▶ **DIRECTIONS FOR THIS TASK**: Can you set down, exactly as they appear below, the lines from the opening of the material through the one bearing "paz (LBP) acesas.", minus the pictures?

▶ **EXERCISE DATA**:
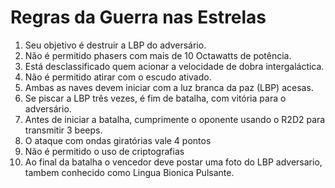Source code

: # Regras da Guerra nas Estrelas

1.  Seu objetivo é destruir a LBP do adversário.
2.  Não é permitido phasers com mais de 10 Octawatts de potência.
3.  Está desclassificado quem acionar a velocidade de dobra intergaláctica.
4.  Não é permitido atirar com o escudo ativado.
5.  Ambas as naves devem iniciar com a luz branca da paz (LBP) acesas.
6.  Se piscar a LBP três vezes, é fim de batalha, com vitória para o adversário.
7.  Antes de iniciar a batalha, cumprimente o oponente usando o R2D2 para transmitir 3 beeps.
8.  O ataque com ondas giratórias vale 4 pontos
9.  Não é permitido o uso de criptografias
10. Ao final da batalha o vencedor deve postar uma foto do LBP adversario, tambem conhecido como Lingua Bionica Pulsante.

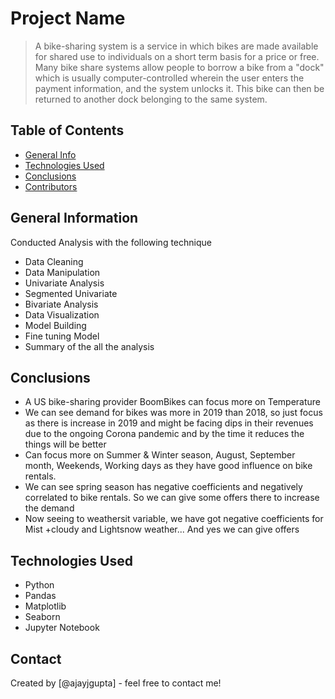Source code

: # Project Name
> A bike-sharing system is a service in which bikes are made available for shared use to individuals on a short term basis for a price or free. Many bike share systems allow people to borrow a bike from a "dock" which is usually computer-controlled wherein the user enters the payment information, and the system unlocks it. This bike can then be returned to another dock belonging to the same system.


## Table of Contents
* [General Info](#general-information)
* [Technologies Used](#technologies-used)
* [Conclusions](#conclusions)
* [Contributors](#contributors)

<!-- You can include any other section that is pertinent to your problem -->

## General Information
  Conducted Analysis with the following technique

- Data Cleaning
- Data Manipulation
- Univariate Analysis
- Segmented Univariate
- Bivariate Analysis
- Data Visualization
- Model Building
- Fine tuning Model
- Summary of the all the analysis
<!-- You don't have to answer all the questions - just the ones relevant to your project. -->

## Conclusions
- A US bike-sharing provider BoomBikes can focus more on Temperature
- We can see demand for bikes was more in 2019 than 2018, so just focus as there is increase in 2019 and might be facing dips in their revenues due to the ongoing Corona pandemic and by the time it reduces the things will be better
- Can focus more  on Summer & Winter season, August, September month, Weekends, Working days as they have good influence on bike rentals.
- We can see spring season has negative coefficients and negatively correlated to bike rentals. So we can give some offers there to increase the demand
- Now seeing to weathersit variable, we have got negative coefficients for Mist +cloudy and Lightsnow weather... And yes we can give offers

<!-- You don't have to answer all the questions - just the ones relevant to your project. -->


## Technologies Used
- Python 
- Pandas
- Matplotlib
- Seaborn
- Jupyter Notebook

<!-- As the libraries versions keep on changing, it is recommended to mention the version of library used in this project -->

## Contact
Created by [@ajayjgupta] - feel free to contact me!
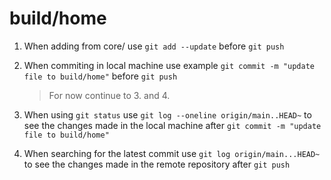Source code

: # build/home

1. When adding from core/ use `git add --update` before `git push`

2. When commiting in local machine use example `git commit -m "update file to build/home"` before `git push`

    >For now continue to 3. and 4.  

3. When using `git status` use `git log --oneline origin/main..HEAD~` to see the changes made in the local machine after `git commit -m "update file to build/home"`

4. When searching for the latest commit use `git log origin/main...HEAD~` to see the changes made in the remote repository after `git push`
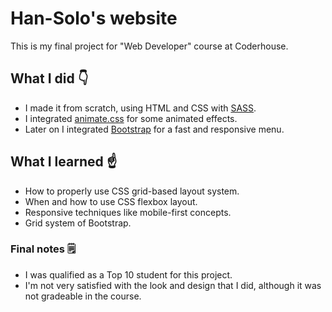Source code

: # Han-Solo's website

This is my final project for "Web Developer" course at Coderhouse.

## What I did 👇
- I made it from scratch, using HTML and CSS with [SASS](https://sass-lang.com/).
- I integrated [animate.css](https://animate.style/) for some animated effects.
- Later on I integrated [Bootstrap](https://getbootstrap.com/) for a fast and responsive menu.

## What I learned ☝
- How to properly use CSS grid-based layout system.
- When and how to use CSS flexbox layout.
- Responsive techniques like mobile-first concepts.
- Grid system of Bootstrap.

### Final notes 🗒
- I was qualified as a Top 10 student for this project.
- I'm not very satisfied with the look and design that I did, although it was not gradeable in the course.
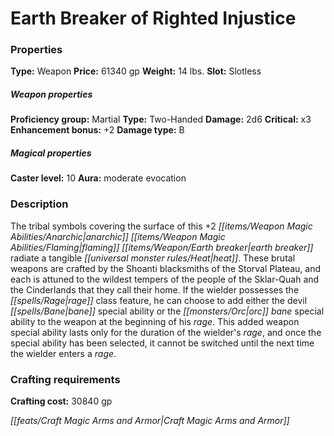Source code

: ﻿---
Title: "Earth Breaker of Righted Injustice"
Type: "Weapon"
Price: "61340 gp"
Weight: "14 lbs."
Slot: "Slotless"
Proficiency group: "Martial"
Weapon properties Type: "Two-Handed"
Damage: "2d6"
Critical: "x3"
Enhancement bonus: "+2"
Damage type: "B"
Caster level: "10"
Aura: "moderate evocation"
Description: |
  "The tribal symbols covering the surface of this _+2 anarchic_ _flaming earth breaker_ radiate a tangible heat. These brutal weapons are crafted by the Shoanti blacksmiths of the Storval Plateau, and each is attuned to the wildest tempers of the people of the Sklar-Quah and the Cinderlands that they call their home. If the wielder possesses the rage class feature, he can choose to add either the _devil bane_ special ability or the _orc bane_ special ability to the weapon at the beginning of his rage. This added weapon special ability lasts only for the duration of the wielder's rage, and once the special ability has been selected, it cannot be switched until the next time the wielder enters a rage."
Crafting cost: "30840 gp"
Sources: "['Inner Sea Combat']"
---

# Earth Breaker of Righted Injustice

### Properties

**Type:** Weapon **Price:** 61340 gp **Weight:** 14 lbs. **Slot:** Slotless

##### Weapon properties

**Proficiency group:** Martial **Type:** Two-Handed **Damage:** 2d6 **Critical:** x3 **Enhancement bonus:** +2 **Damage type:** B

##### Magical properties

**Caster level:** 10 **Aura:** moderate evocation

### Description

The tribal symbols covering the surface of this +2 _[[items/Weapon Magic Abilities/Anarchic|anarchic]]_ _[[items/Weapon Magic Abilities/Flaming|flaming]]_ _[[items/Weapon/Earth breaker|earth breaker]]_ radiate a tangible _[[universal monster rules/Heat|heat]]_. These brutal weapons are crafted by the Shoanti blacksmiths of the Storval Plateau, and each is attuned to the wildest tempers of the people of the Sklar-Quah and the Cinderlands that they call their home. If the wielder possesses the _[[spells/Rage|rage]]_ class feature, he can choose to add either the devil _[[spells/Bane|bane]]_ special ability or the _[[monsters/Orc|orc]]_ _bane_ special ability to the weapon at the beginning of his _rage_. This added weapon special ability lasts only for the duration of the wielder's _rage_, and once the special ability has been selected, it cannot be switched until the next time the wielder enters a _rage_.

### Crafting requirements

**Crafting cost:** 30840 gp

_[[feats/Craft Magic Arms and Armor|Craft Magic Arms and Armor]]_

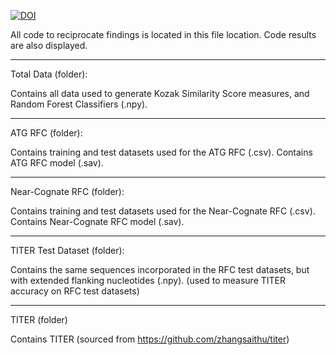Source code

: [![DOI](https://zenodo.org/badge/385780525.svg)](https://zenodo.org/badge/latestdoi/385780525)


All code to reciprocate findings is located in this file location. Code results are also displayed.


---------------
Total Data (folder):

Contains all data used to generate Kozak Similarity Score measures, and Random Forest Classifiers (.npy).

----------------
ATG RFC (folder):

Contains training and test datasets used for the ATG RFC (.csv).
Contains ATG RFC model (.sav).

----------------
Near-Cognate RFC (folder):

Contains training and test datasets used for the Near-Cognate RFC (.csv).
Contains Near-Cognate RFC model (.sav).

----------------
TITER Test Dataset (folder):

Contains the same sequences incorporated in the RFC test datasets, but with extended flanking nucleotides (.npy).
(used to measure TITER accuracy on RFC test datasets)

----------------
TITER (folder)

Contains TITER
(sourced from https://github.com/zhangsaithu/titer) 



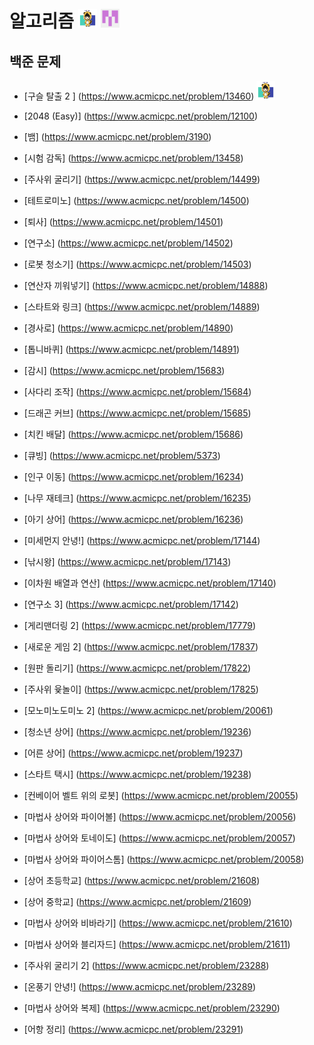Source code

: # 알고리즘 <img src="./md-images/elwlahd555.png" height = "30" width="30"> <img src="./md-images/universooa.png" height = "30" width="30">

## 백준 문제

- [구슬 탈출 2	] (https://www.acmicpc.net/problem/13460) <img src="./md-images/elwlahd555.png" height = "30" width="30">

- [2048 (Easy)] (https://www.acmicpc.net/problem/12100)

- [뱀] (https://www.acmicpc.net/problem/3190)

- [시험 감독] (https://www.acmicpc.net/problem/13458)

- [주사위 굴리기] (https://www.acmicpc.net/problem/14499)

- [테트로미노] (https://www.acmicpc.net/problem/14500)

- [퇴사] (https://www.acmicpc.net/problem/14501)

- [연구소] (https://www.acmicpc.net/problem/14502)				

- [로봇 청소기] (https://www.acmicpc.net/problem/14503)

- [연산자 끼워넣기] (https://www.acmicpc.net/problem/14888)			

- [스타트와 링크] (https://www.acmicpc.net/problem/14889)	

- [경사로] (https://www.acmicpc.net/problem/14890)

- [톱니바퀴] (https://www.acmicpc.net/problem/14891)			

- [감시] (https://www.acmicpc.net/problem/15683)

- [사다리 조작] (https://www.acmicpc.net/problem/15684)

- [드래곤 커브] (https://www.acmicpc.net/problem/15685)		

- [치킨 배달] (https://www.acmicpc.net/problem/15686)	

- [큐빙] (https://www.acmicpc.net/problem/5373)	

- [인구 이동] (https://www.acmicpc.net/problem/16234)				

- [나무 재테크] (https://www.acmicpc.net/problem/16235)	

- [아기 상어] (https://www.acmicpc.net/problem/16236)			

- [미세먼지 안녕!] (https://www.acmicpc.net/problem/17144)			

- [낚시왕] (https://www.acmicpc.net/problem/17143)

- [이차원 배열과 연산] (https://www.acmicpc.net/problem/17140)		

- [연구소 3] (https://www.acmicpc.net/problem/17142)

- [게리맨더링 2] (https://www.acmicpc.net/problem/17779)

- [새로운 게임 2] (https://www.acmicpc.net/problem/17837)

- [원판 돌리기] (https://www.acmicpc.net/problem/17822)

- [주사위 윷놀이] (https://www.acmicpc.net/problem/17825)		

- [모노미노도미노 2] (https://www.acmicpc.net/problem/20061)		

- [청소년 상어] (https://www.acmicpc.net/problem/19236)

- [어른 상어] (https://www.acmicpc.net/problem/19237)	

- [스타트 택시] (https://www.acmicpc.net/problem/19238)			

- [컨베이어 벨트 위의 로봇] (https://www.acmicpc.net/problem/20055)	

- [마법사 상어와 파이어볼] (https://www.acmicpc.net/problem/20056)

- [마법사 상어와 토네이도] (https://www.acmicpc.net/problem/20057)

- [마법사 상어와 파이어스톰] (https://www.acmicpc.net/problem/20058)

- [상어 초등학교] (https://www.acmicpc.net/problem/21608)

- [상어 중학교] (https://www.acmicpc.net/problem/21609)		

- [마법사 상어와 비바라기] (https://www.acmicpc.net/problem/21610)	

- [마법사 상어와 블리자드] (https://www.acmicpc.net/problem/21611)

- [주사위 굴리기 2] (https://www.acmicpc.net/problem/23288)

- [온풍기 안녕!] (https://www.acmicpc.net/problem/23289)	

- [마법사 상어와 복제] (https://www.acmicpc.net/problem/23290)		

- [어항 정리] (https://www.acmicpc.net/problem/23291)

▶ **SOLUTION TO THIS EXERCISE**:
Source code

: # Regras da Guerra nas Estrelas

1.  Seu objetivo é destruir a LBP do adversário.
2.  Não é permitido phasers com mais de 10 Octawatts de potência.
3.  Está desclassificado quem acionar a velocidade de dobra intergaláctica.
4.  Não é permitido atirar com o escudo ativado.
5.  Ambas as naves devem iniciar com a luz branca da paz (LBP) acesas.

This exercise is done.